PROBLEM DESCRIPTION | Which lines of the listing hold the string "StudentEntity"? Show each of them.

SUPPLIED ENTRIES |
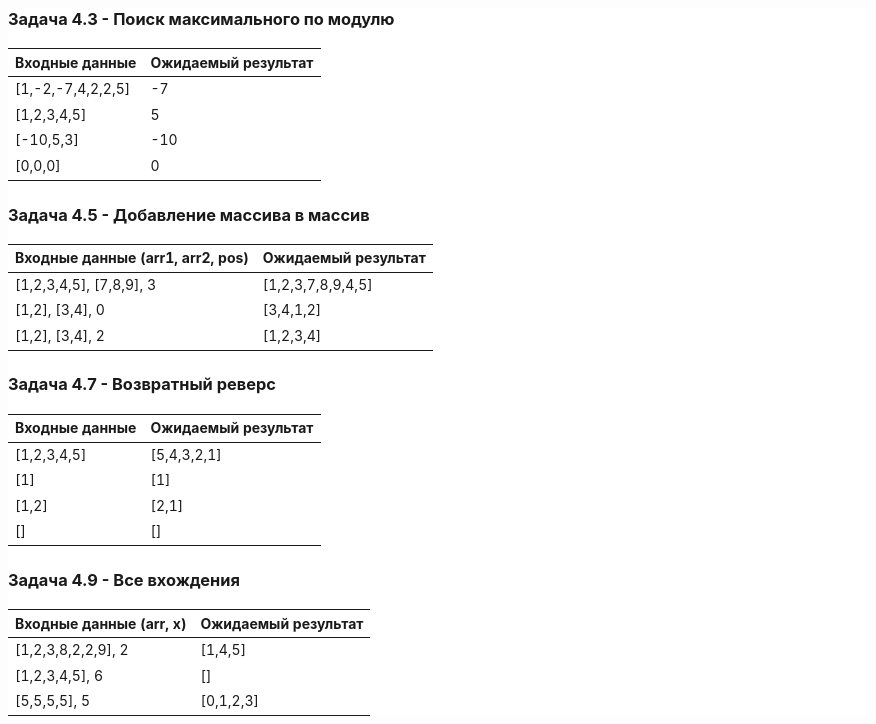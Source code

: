 ### Задача 4.3 - Поиск максимального по модулю
| Входные данные | Ожидаемый результат |
|----------------|---------------------|
| [1,-2,-7,4,2,2,5] | -7 |
| [1,2,3,4,5] | 5 |
| [-10,5,3] | -10 |
| [0,0,0] | 0 |

### Задача 4.5 - Добавление массива в массив
| Входные данные (arr1, arr2, pos) | Ожидаемый результат |
|----------------------------------|---------------------|
| [1,2,3,4,5], [7,8,9], 3 | [1,2,3,7,8,9,4,5] |
| [1,2], [3,4], 0 | [3,4,1,2] |
| [1,2], [3,4], 2 | [1,2,3,4] |

### Задача 4.7 - Возвратный реверс
| Входные данные | Ожидаемый результат |
|----------------|---------------------|
| [1,2,3,4,5] | [5,4,3,2,1] |
| [1] | [1] |
| [1,2] | [2,1] |
| [] | [] |

### Задача 4.9 - Все вхождения
| Входные данные (arr, x) | Ожидаемый результат |
|-------------------------|---------------------|
| [1,2,3,8,2,2,9], 2 | [1,4,5] |
| [1,2,3,4,5], 6 | [] |
| [5,5,5,5], 5 | [0,1,2,3] |
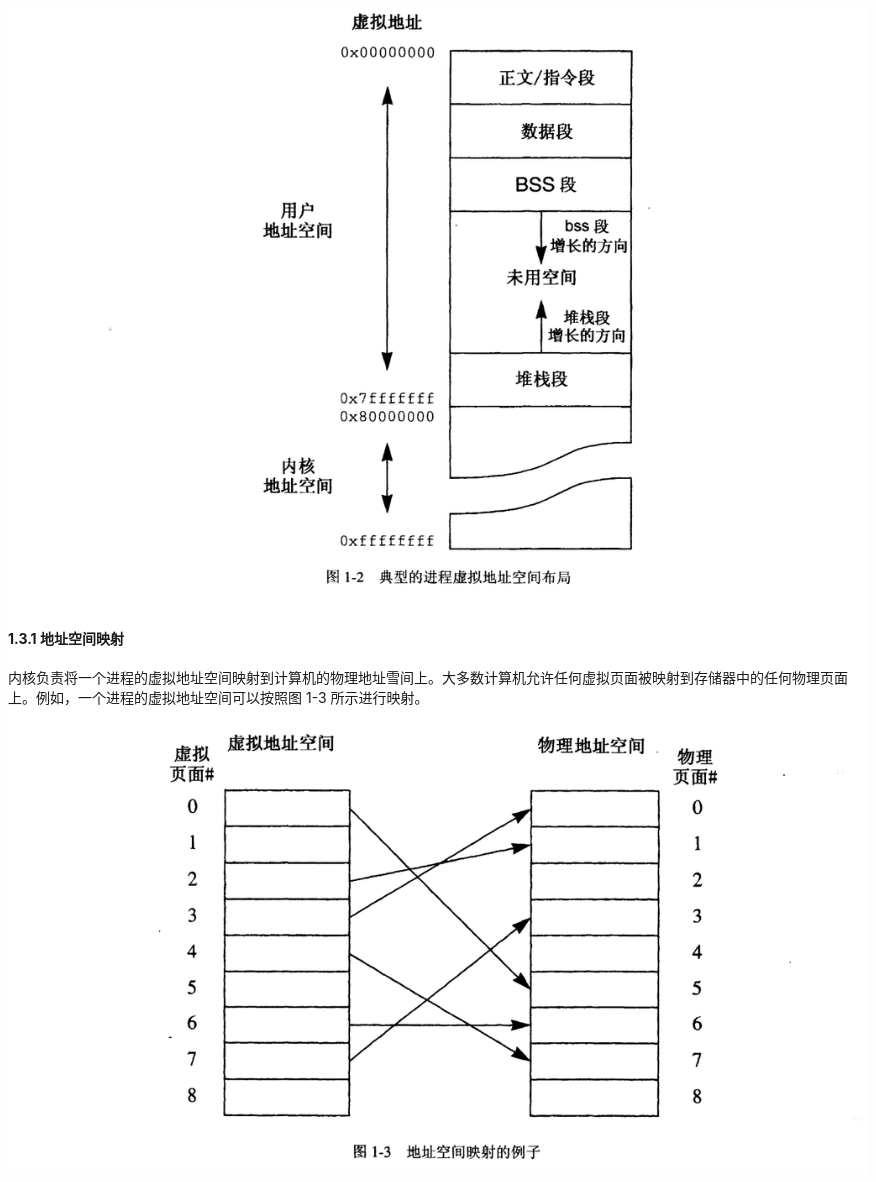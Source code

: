 ![典型的进程虚拟地址空间布局](pics/01_MP_典型的进程虚拟地址空间布局.png)

#### 1.3.1 地址空间映射
内核负责将一个进程的虚拟地址空间映射到计算机的物理地址雪间上。大多数计算机允许任何虚拟页面被映射到存储器中的任何物理页面上。例如，一个进程的虚拟地址空间可以按照图 1-3 所示进行映射。

![地址空间映射的例子](pics/01_MP_地址空间映射的例子.png)
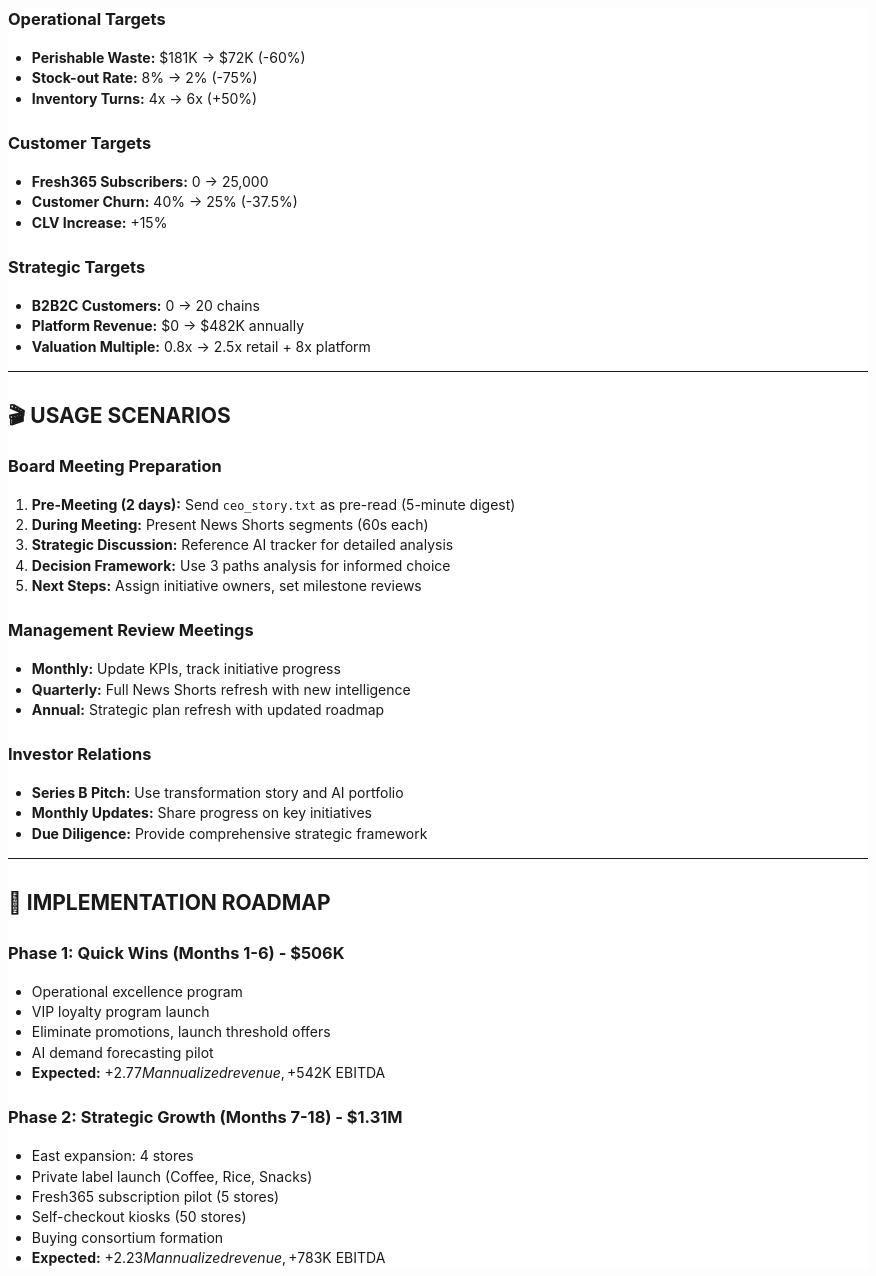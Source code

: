 ### Operational Targets
- **Perishable Waste:** $181K → $72K (-60%)
- **Stock-out Rate:** 8% → 2% (-75%)
- **Inventory Turns:** 4x → 6x (+50%)

### Customer Targets
- **Fresh365 Subscribers:** 0 → 25,000
- **Customer Churn:** 40% → 25% (-37.5%)
- **CLV Increase:** +15%

### Strategic Targets
- **B2B2C Customers:** 0 → 20 chains
- **Platform Revenue:** $0 → $482K annually
- **Valuation Multiple:** 0.8x → 2.5x retail + 8x platform

---

## 🎬 USAGE SCENARIOS

### Board Meeting Preparation
1. **Pre-Meeting (2 days):** Send `ceo_story.txt` as pre-read (5-minute digest)
2. **During Meeting:** Present News Shorts segments (60s each)
3. **Strategic Discussion:** Reference AI tracker for detailed analysis
4. **Decision Framework:** Use 3 paths analysis for informed choice
5. **Next Steps:** Assign initiative owners, set milestone reviews

### Management Review Meetings
- **Monthly:** Update KPIs, track initiative progress
- **Quarterly:** Full News Shorts refresh with new intelligence
- **Annual:** Strategic plan refresh with updated roadmap

### Investor Relations
- **Series B Pitch:** Use transformation story and AI portfolio
- **Monthly Updates:** Share progress on key initiatives
- **Due Diligence:** Provide comprehensive strategic framework

---

## 🔧 IMPLEMENTATION ROADMAP

### Phase 1: Quick Wins (Months 1-6) - $506K
- Operational excellence program
- VIP loyalty program launch
- Eliminate promotions, launch threshold offers
- AI demand forecasting pilot
- **Expected:** +$2.77M annualized revenue, +$542K EBITDA

### Phase 2: Strategic Growth (Months 7-18) - $1.31M
- East expansion: 4 stores
- Private label launch (Coffee, Rice, Snacks)
- Fresh365 subscription pilot (5 stores)
- Self-checkout kiosks (50 stores)
- Buying consortium formation
- **Expected:** +$2.23M annualized revenue, +$783K EBITDA
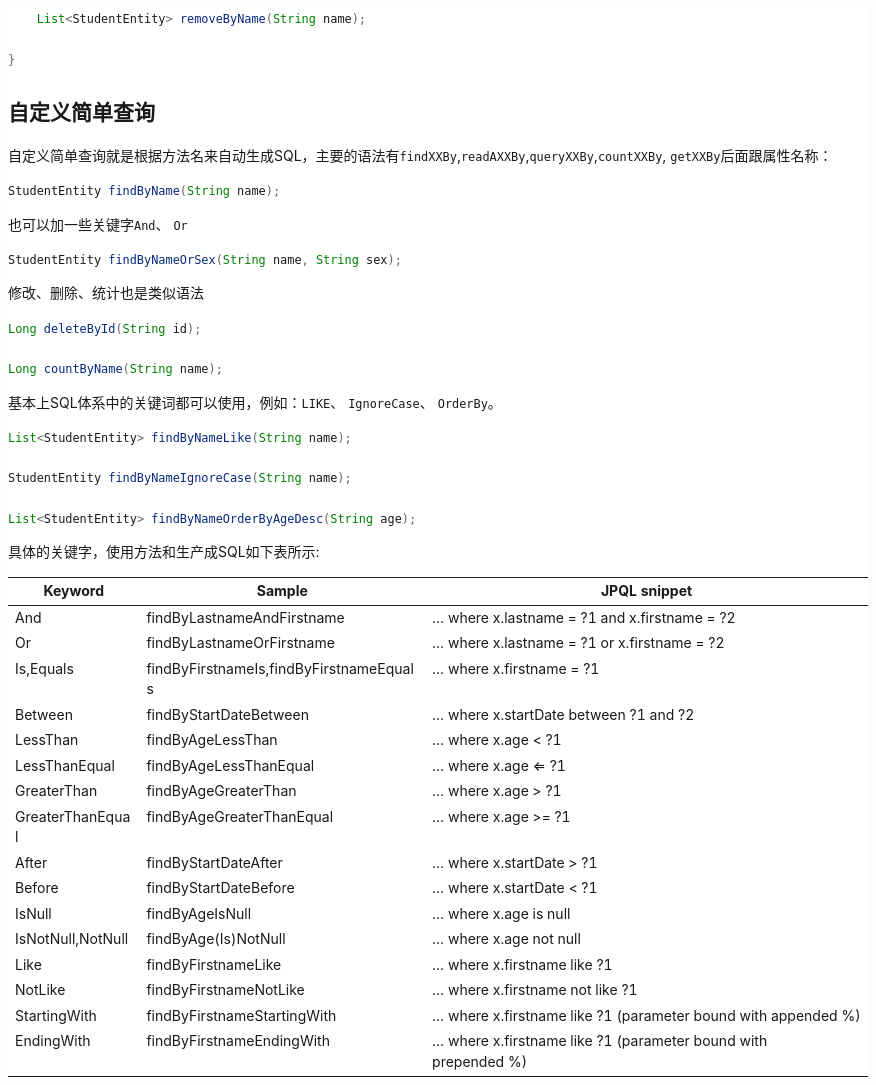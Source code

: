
 ```java
    List<StudentEntity> removeByName(String name);

}
```

## 自定义简单查询

自定义简单查询就是根据方法名来自动生成SQL，主要的语法有`findXXBy`,`readAXXBy`,`queryXXBy`,`countXXBy`, `getXXBy`后面跟属性名称：

```java
StudentEntity findByName(String name);
```

也可以加一些关键字`And`、 `Or`

```java
StudentEntity findByNameOrSex(String name, String sex);
```

修改、删除、统计也是类似语法

```java
Long deleteById(String id);

Long countByName(String name);
```

基本上SQL体系中的关键词都可以使用，例如：`LIKE`、 `IgnoreCase`、 `OrderBy`。

```java
List<StudentEntity> findByNameLike(String name);

StudentEntity findByNameIgnoreCase(String name);

List<StudentEntity> findByNameOrderByAgeDesc(String age);
```

具体的关键字，使用方法和生产成SQL如下表所示:

| Keyword           | Sample                                  | JPQL snippet                             |
| ----------------- | --------------------------------------- | ---------------------------------------- |
| And               | findByLastnameAndFirstname              | … where x.lastname = ?1 and x.firstname = ?2 |
| Or                | findByLastnameOrFirstname               | … where x.lastname = ?1 or x.firstname = ?2 |
| Is,Equals         | findByFirstnameIs,findByFirstnameEquals | … where x.firstname = ?1                 |
| Between           | findByStartDateBetween                  | … where x.startDate between ?1 and ?2    |
| LessThan          | findByAgeLessThan                       | … where x.age < ?1                       |
| LessThanEqual     | findByAgeLessThanEqual                  | … where x.age ⇐ ?1                       |
| GreaterThan       | findByAgeGreaterThan                    | … where x.age > ?1                       |
| GreaterThanEqual  | findByAgeGreaterThanEqual               | … where x.age >= ?1                      |
| After             | findByStartDateAfter                    | … where x.startDate > ?1                 |
| Before            | findByStartDateBefore                   | … where x.startDate < ?1                 |
| IsNull            | findByAgeIsNull                         | … where x.age is null                    |
| IsNotNull,NotNull | findByAge(Is)NotNull                    | … where x.age not null                   |
| Like              | findByFirstnameLike                     | … where x.firstname like ?1              |
| NotLike           | findByFirstnameNotLike                  | … where x.firstname not like ?1          |
| StartingWith      | findByFirstnameStartingWith             | … where x.firstname like ?1 (parameter bound with appended %) |
| EndingWith        | findByFirstnameEndingWith               | … where x.firstname like ?1 (parameter bound with prepended %) |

SOLUTION TO THIS PROBLEM |
    List<StudentEntity> removeByName(String name);
StudentEntity findByName(String name);
StudentEntity findByNameOrSex(String name, String sex);
List<StudentEntity> findByNameLike(String name);
StudentEntity findByNameIgnoreCase(String name);
List<StudentEntity> findByNameOrderByAgeDesc(String age);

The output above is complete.